La CNN riferisce di una fonte che afferma che “una manciata di soldati hanno riportato ferite da proiettili e schegge, ma nessuno è in pericolo di vita”.
Trump in precedenza aveva detto a Fox News che “un paio di ragazzi sono stati colpiti. Ma sono tornati e dovrebbero essere abbastanza in forma”.
Caine ha detto che un aereo americano è stato colpito durante l’operazione, “ma è rimasto volabile”.
Ha inoltre sottolineato il ruolo delle squadre di intelligence nel sostenere la missione in tempo reale.
“I nostri team di intelligence aerea e terrestre hanno fornito aggiornamenti in tempo reale alle forze di terra, garantendo che tali forze potessero navigare in sicurezza in un ambiente complesso senza rischi inutili.”
Maduro stava “cercando di entrare in un posto sicuro”
Trump ha detto che Maduro avrebbe potuto essere ucciso.
“Potrebbe essere successo”, ha detto.
“Stava cercando di entrare in un posto sicuro. Sai, il posto sicuro è tutto d’acciaio, e non è riuscito ad arrivare alla porta perché i nostri ragazzi erano così veloci.”
L’esercito americano “ha superato l’opposizione così velocemente”, ha detto Trump, notando anche che “c’era molta opposizione”.
“La gente si chiedeva: li prenderemo di sorpresa? Un po’ sorpresi, ma stavano aspettando qualcosa. C’era molta opposizione. Ci sono stati molti spari”, ha detto.
Trump ha detto che le luci a Caracas sono state spente durante l’operazione.
“Nessuna nazione al mondo potrebbe realizzare ciò che l’America ha ottenuto ieri”, ha detto Trump questa mattina.
“In un breve periodo di tempo, tutte le capacità militari venezuelane sono state rese impotenti mentre gli uomini e le donne dei nostri militari, che lavoravano con noi, forze dell’ordine, hanno catturato con successo Maduro nel cuore della notte.

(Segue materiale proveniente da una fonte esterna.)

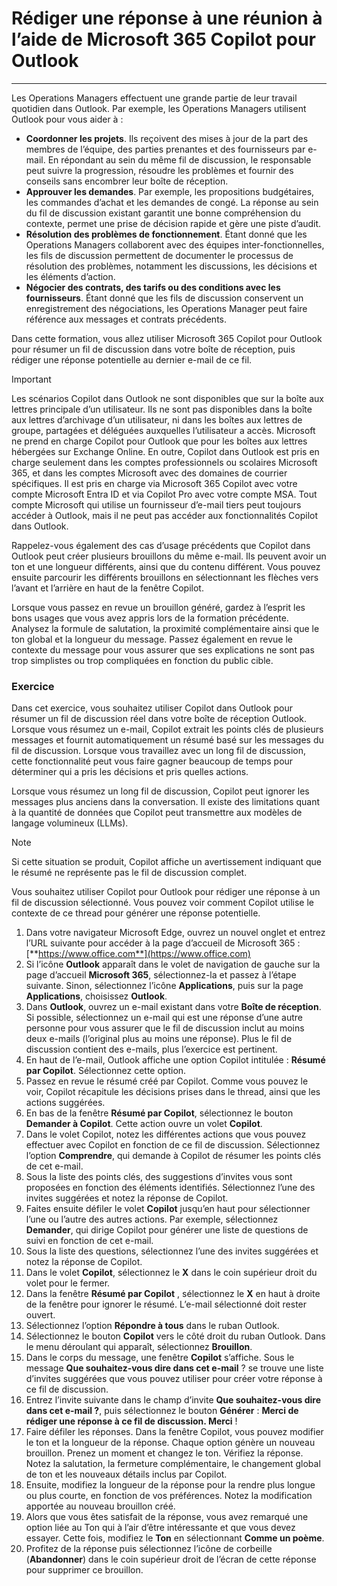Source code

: # Rédiger une réponse à une réunion à l’aide de Microsoft 365 Copilot pour Outlook
---
Les Operations Managers effectuent une grande partie de leur travail quotidien dans Outlook. Par exemple, les Operations Managers utilisent Outlook pour vous aider à :

- **Coordonner les projets**. Ils reçoivent des mises à jour de la part des membres de l’équipe, des parties prenantes et des fournisseurs par e-mail. En répondant au sein du même fil de discussion, le responsable peut suivre la progression, résoudre les problèmes et fournir des conseils sans encombrer leur boîte de réception.
- **Approuver les demandes**. Par exemple, les propositions budgétaires, les commandes d’achat et les demandes de congé. La réponse au sein du fil de discussion existant garantit une bonne compréhension du contexte, permet une prise de décision rapide et gère une piste d’audit.
- **Résolution des problèmes de fonctionnement**. Étant donné que les Operations Managers collaborent avec des équipes inter-fonctionnelles, les fils de discussion permettent de documenter le processus de résolution des problèmes, notamment les discussions, les décisions et les éléments d’action.
- **Négocier des contrats, des tarifs ou des conditions avec les fournisseurs**. Étant donné que les fils de discussion conservent un enregistrement des négociations, les Operations Manager peut faire référence aux messages et contrats précédents.

Dans cette formation, vous allez utiliser Microsoft 365 Copilot pour Outlook pour résumer un fil de discussion dans votre boîte de réception, puis rédiger une réponse potentielle au dernier e-mail de ce fil.

> [!IMPORTANT]
>  Les scénarios Copilot dans Outlook ne sont disponibles que sur la boîte aux lettres principale d’un utilisateur. Ils ne sont pas disponibles dans la boîte aux lettres d’archivage d’un utilisateur, ni dans les boîtes aux lettres de groupe, partagées et déléguées auxquelles l’utilisateur a accès. Microsoft ne prend en charge Copilot pour Outlook que pour les boîtes aux lettres hébergées sur Exchange Online. En outre, Copilot dans Outlook est pris en charge seulement dans les comptes professionnels ou scolaires Microsoft 365, et dans les comptes Microsoft avec des domaines de courrier spécifiques. Il est pris en charge via Microsoft 365 Copilot avec votre compte Microsoft Entra ID et via Copilot Pro avec votre compte MSA. Tout compte Microsoft qui utilise un fournisseur d’e-mail tiers peut toujours accéder à Outlook, mais il ne peut pas accéder aux fonctionnalités Copilot dans Outlook.

Rappelez-vous également des cas d’usage précédents que Copilot dans Outlook peut créer plusieurs brouillons du même e-mail. Ils peuvent avoir un ton et une longueur différents, ainsi que du contenu différent. Vous pouvez ensuite parcourir les différents brouillons en sélectionnant les flèches vers l’avant et l’arrière en haut de la fenêtre Copilot.

Lorsque vous passez en revue un brouillon généré, gardez à l’esprit les bons usages que vous avez appris lors de la formation précédente. Analysez la formule de salutation, la proximité complémentaire ainsi que le ton global et la longueur du message. Passez également en revue le contexte du message pour vous assurer que ses explications ne sont pas trop simplistes ou trop compliquées en fonction du public cible.

### Exercice

Dans cet exercice, vous souhaitez utiliser Copilot dans Outlook pour résumer un fil de discussion réel dans votre boîte de réception Outlook. Lorsque vous résumez un e-mail, Copilot extrait les points clés de plusieurs messages et fournit automatiquement un résumé basé sur les messages du fil de discussion. Lorsque vous travaillez avec un long fil de discussion, cette fonctionnalité peut vous faire gagner beaucoup de temps pour déterminer qui a pris les décisions et pris quelles actions.

Lorsque vous résumez un long fil de discussion, Copilot peut ignorer les messages plus anciens dans la conversation. Il existe des limitations quant à la quantité de données que Copilot peut transmettre aux modèles de langage volumineux (LLMs). 

> [!NOTE]
> Si cette situation se produit, Copilot affiche un avertissement indiquant que le résumé ne représente pas le fil de discussion complet.

Vous souhaitez utiliser Copilot pour Outlook pour rédiger une réponse à un fil de discussion sélectionné. Vous pouvez voir comment Copilot utilise le contexte de ce thread pour générer une réponse potentielle.

1. Dans votre navigateur Microsoft Edge, ouvrez un nouvel onglet et entrez l’URL suivante pour accéder à la page d’accueil de Microsoft 365 : [**https://www.office.com**](https://www.office.com)
1. Si l’icône **Outlook** apparaît dans le volet de navigation de gauche sur la page d’accueil **Microsoft 365**, sélectionnez-la et passez à l’étape suivante. Sinon, sélectionnez l’icône **Applications**, puis sur la page **Applications**, choisissez **Outlook**.
1. Dans **Outlook**, ouvrez un e-mail existant dans votre **Boîte de réception**. Si possible, sélectionnez un e-mail qui est une réponse d’une autre personne pour vous assurer que le fil de discussion inclut au moins deux e-mails (l’original plus au moins une réponse). Plus le fil de discussion contient des e-mails, plus l’exercice est pertinent.
1. En haut de l’e-mail, Outlook affiche une option Copilot intitulée : **Résumé par Copilot**. Sélectionnez cette option.
1. Passez en revue le résumé créé par Copilot. Comme vous pouvez le voir, Copilot récapitule les décisions prises dans le thread, ainsi que les actions suggérées.
1. En bas de la fenêtre **Résumé par Copilot**, sélectionnez le bouton **Demander à Copilot**. Cette action ouvre un volet **Copilot**.
1. Dans le volet Copilot, notez les différentes actions que vous pouvez effectuer avec Copilot en fonction de ce fil de discussion. Sélectionnez l’option **Comprendre**, qui demande à Copilot de résumer les points clés de cet e-mail. 
1. Sous la liste des points clés, des suggestions d’invites vous sont proposées en fonction des éléments identifiés. Sélectionnez l’une des invites suggérées et notez la réponse de Copilot.
1. Faites ensuite défiler le volet **Copilot** jusqu’en haut pour sélectionner l’une ou l’autre des autres actions. Par exemple, sélectionnez **Demander**, qui dirige Copilot pour générer une liste de questions de suivi en fonction de cet e-mail. 
1. Sous la liste des questions, sélectionnez l’une des invites suggérées et notez la réponse de Copilot.
1. Dans le volet **Copilot**, sélectionnez le **X** dans le coin supérieur droit du volet pour le fermer.
1. Dans la fenêtre **Résumé par Copilot** , sélectionnez le **X** en haut à droite de la fenêtre pour ignorer le résumé. L’e-mail sélectionné doit rester ouvert.
1. Sélectionnez l’option **Répondre à tous** dans le ruban Outlook.
1. Sélectionnez le bouton **Copilot** vers le côté droit du ruban Outlook. Dans le menu déroulant qui apparaît, sélectionnez **Brouillon**.
1. Dans le corps du message, une fenêtre **Copilot** s’affiche. Sous le message **Que souhaitez-vous dire dans cet e-mail** ? se trouve une liste d’invites suggérées que vous pouvez utiliser pour créer votre réponse à ce fil de discussion.
1. Entrez l’invite suivante dans le champ d’invite **Que souhaitez-vous dire dans cet e-mail ?**, puis sélectionnez le bouton **Générer** : **Merci de rédiger une réponse à ce fil de discussion. Merci** !
1. Faire défiler les réponses. Dans la fenêtre Copilot, vous pouvez modifier le ton et la longueur de la réponse. Chaque option génère un nouveau brouillon.  Prenez un moment et changez le ton. Vérifiez la réponse. Notez la salutation, la fermeture complémentaire, le changement global de ton et les nouveaux détails inclus par Copilot.
1. Ensuite, modifiez la longueur de la réponse pour la rendre plus longue ou plus courte, en fonction de vos préférences. Notez la modification apportée au nouveau brouillon créé. 
1. Alors que vous êtes satisfait de la réponse, vous avez remarqué une option liée au Ton qui à l’air d’être intéressante et que vous devez essayer. Cette fois, modifiez le **Ton** en sélectionnant **Comme un poème**.
1. Profitez de la réponse puis sélectionnez l’icône de corbeille (**Abandonner**) dans le coin supérieur droit de l’écran de cette réponse pour supprimer ce brouillon.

“Era buio, le luci di Caracas erano in gran parte spente per una certa competenza che abbiamo.
“Era buio ed era mortale.”
Gli Stati Uniti si preparano alla seconda ondata di attacchi
Trump ha elogiato l’operazione americana, definendola un successo e sottolineando che nessun militare americano è stato ucciso e che nessun equipaggiamento militare americano è andato perduto.
Ha detto che coinvolgeva vaste risorse militari statunitensi.
“Se aveste visto quello che ho visto io ieri sera, sareste rimasti molto colpiti”, ha detto Trump.
“Non sono sicuro che riuscirete mai a vederlo, ma è stata una cosa incredibile vedere che non un solo membro del servizio americano è stato ucciso e che non un solo pezzo di equipaggiamento americano è andato perduto.
“Avevamo molti elicotteri, molti aerei, molte, molte persone coinvolte in quel combattimento.”
Trump ha affermato che gli Stati Uniti sono pronti a lanciare un secondo attacco al Venezuela.
“Eravamo pronti a fare una seconda ondata se necessario: in realtà pensavamo che sarebbe stata necessaria, ma ora probabilmente non lo è”, ha detto.
“La prima ondata, se vuoi chiamarla così, il primo attacco ha avuto così tanto successo che probabilmente non dovremo farne un secondo, ma siamo pronti a fare una seconda ondata, un’onda molto più grande, in realtà.”